Taylor is developing more data to show what really happens to deep-well barrel temperature using heater bands and typical control schemes for those heaters. In one customer trial on a 1000-ton machine with a 3.5-in. barrel ID and 8-in. OD, with the machine control cycling the induction heaters on and off every 6 sec just as it does with band heaters, the shallow-well thermocouples detected only a few degrees oscillation during the 92-sec molding cycle—but the deep-well thermocouples detected five times greater oscillation in temperature due to the entry of cold resin for each shot. Taylor is confident that further tests will show similar wide swings in barrel ID temperature with band heaters.

The greater responsiveness of induction heaters is especially valuable in cyclical processes—which is why Xaloy is first marketing it to injection molders. In the future, Xaloy plans to adapt the Indx system for extruders, blow molders, extrusion dies, rolls, and other plastics equipment. (Extrusion has the added complication of requiring a means of barrel cooling.)

Taylor says induction provides faster startups by bringing the barrel up to temperature two to three times faster than band heaters. And during downtime, the Indx insulation is more effective than barrel blankets at retaining barrel heat.

 

No more heater burnouts

While heater burnout is a common problem among molders, Taylor says, inverters are highly reliable in continuous use and he expects no failures of the induction cable. He adds that molders frequently operate unknowingly with failed heater bands, and that it can be difficult and time consuming to identify which band has failed. This can lead to quality problems, he says, and higher maintenance costs from uneven wear of screws and barrels.

He also notes that individual heater bands typically heat only 50% to 80% of the barrel circumference, depending on size. Therefore, users need to know not to install the bands with their latches and terminals lined up in parallel, or uneven barrel temperature and screw/barrel wear are likely to result.

 

What about the cost?

At present manufacturing volumes, the Indx system costs roughly five times as much initially as conventional heater bands, though that differential could come down later on.

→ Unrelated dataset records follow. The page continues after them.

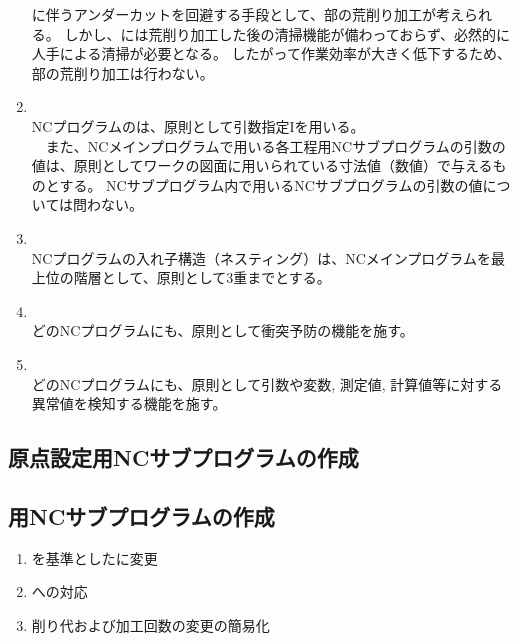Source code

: \begin{enumerate}[label*=\alph*)]
\DimpleMilling に伴うアンダーカットを回避する手段として、\EndFace 部の荒削り加工が考えられる。
しかし、\DMC には荒削り加工した後の清掃機能が備わっておらず、必然的に人手による清掃が必要となる。
したがって作業効率が大きく低下するため、\EndFace 部の荒削り加工は行わない。
\item {}\\
NCプログラムのは、原則として引数指定Iを用いる。\\
　また、NCメインプログラムで用いる各工程用NCサブプログラムの引数の値は、原則としてワークの図面に用いられている寸法値（数値）で与えるものとする。
NCサブプログラム内で用いるNCサブプログラムの引数の値については問わない。
\item {}\\
NCプログラムの入れ子構造（ネスティング）は、NCメインプログラムを最上位の階層として、原則として3重までとする。
\item {}\\
どのNCプログラムにも、原則として衝突予防の機能を施す。
\item {}\\
どのNCプログラムにも、原則として引数や変数, 測定値, 計算値等に対する異常値を検知する機能を施す。
\end{enumerate}


\clearpage
\subsection{原点設定用NCサブプログラムの作成\TBW}


\subsection{\EndFacecutMilling 用NCサブプログラムの作成\TBW}
\begin{enumerate}[label=\sarrow]
\item \IDCenter を基準とした\EndFacecutMilling に変更
\item \ODCornerR への対応
\item {}削り代および加工回数の変更の簡易化
\end{enumerate}


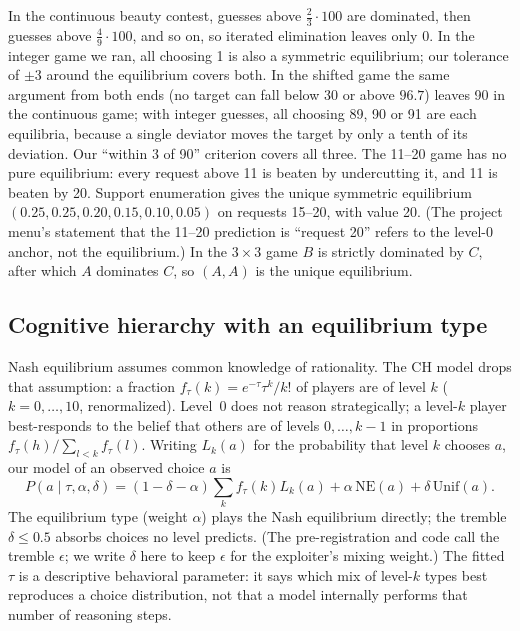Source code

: \documentclass[11pt]{article}
\begin{document}
In the continuous beauty contest, guesses above $\tfrac23\cdot100$ are dominated, then guesses above $\tfrac49\cdot100$, and so on, so iterated elimination leaves only 0. In the integer game we ran, all choosing 1 is also a symmetric equilibrium; our tolerance of $\pm3$ around the equilibrium covers both. In the shifted game the same argument from both ends (no target can fall below 30 or above $96.7$) leaves 90 in the continuous game; with integer guesses, all choosing 89, 90 or 91 are each equilibria, because a single deviator moves the target by only a tenth of its deviation. Our ``within 3 of 90'' criterion covers all three. The 11--20 game has no pure equilibrium: every request above 11 is beaten by undercutting it, and 11 is beaten by 20. Support enumeration gives the unique symmetric equilibrium $(0.25, 0.25, 0.20, 0.15, 0.10, 0.05)$ on requests 15--20, with value 20. (The project menu's statement that the 11--20 prediction is ``request 20'' refers to the level-0 anchor, not the equilibrium.) In the $3{\times}3$ game $B$ is strictly dominated by $C$, after which $A$ dominates $C$, so $(A,A)$ is the unique equilibrium.

\subsection{Cognitive hierarchy with an equilibrium type}
Nash equilibrium assumes common knowledge of rationality. The CH model drops that assumption: a fraction $f_\tau(k)=e^{-\tau}\tau^k/k!$ of players are of level $k$ ($k=0,\dots,10$, renormalized). Level~0 does not reason strategically; a level-$k$ player best-responds to the belief that others are of levels $0,\dots,k-1$ in proportions $f_\tau(h)/\sum_{l<k}f_\tau(l)$. Writing $L_k(a)$ for the probability that level $k$ chooses $a$, our model of an observed choice $a$ is
\begin{equation}\label{eq:model}
P(a\mid\tau,\alpha,\delta)=(1-\delta-\alpha)\sum_{k}f_\tau(k)L_k(a)+\alpha\,\mathrm{NE}(a)+\delta\,\mathrm{Unif}(a).
\end{equation}
The equilibrium type (weight $\alpha$) plays the Nash equilibrium directly; the tremble $\delta\le0.5$ absorbs choices no level predicts. (The pre-registration and code call the tremble $\epsilon$; we write $\delta$ here to keep $\epsilon$ for the exploiter's mixing weight.) The fitted $\tau$ is a descriptive behavioral parameter: it says which mix of level-$k$ types best reproduces a choice distribution, not that a model internally performs that number of reasoning steps.
\end{document}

That makes the target market for Indx among medium-size to large machines using screws of 50 mm or larger—i.e., of 400 tons or greater clamp capacity. Taylor says induction barrel heating can pay for itself within 18 months in energy savings alone for a machine with a 70-mm screw operating at high throughput and using electricity at 10¢/kwh. He notes that the higher the machine’s throughput (“the harder it’s working”), and the bigger the barrel, the greater the savings should be.

Added to that, he says, are potential savings from reduced wiring on new machines, less frequent replacement, no need to keep thousands of dollars’ worth of spare heater bands in inventory, reduced downtime, and even improved product quality.

Incidentally, Taylor coauthored a paper on the induction heating system with Xaloy’s Timothy W. Womer and Robert Kadykowski (“Efficiency Gains and Control Improvements Using Different Barrel Heating Technologies for the Injection Molding Process”) at this year’s SPE ANTEC meeting.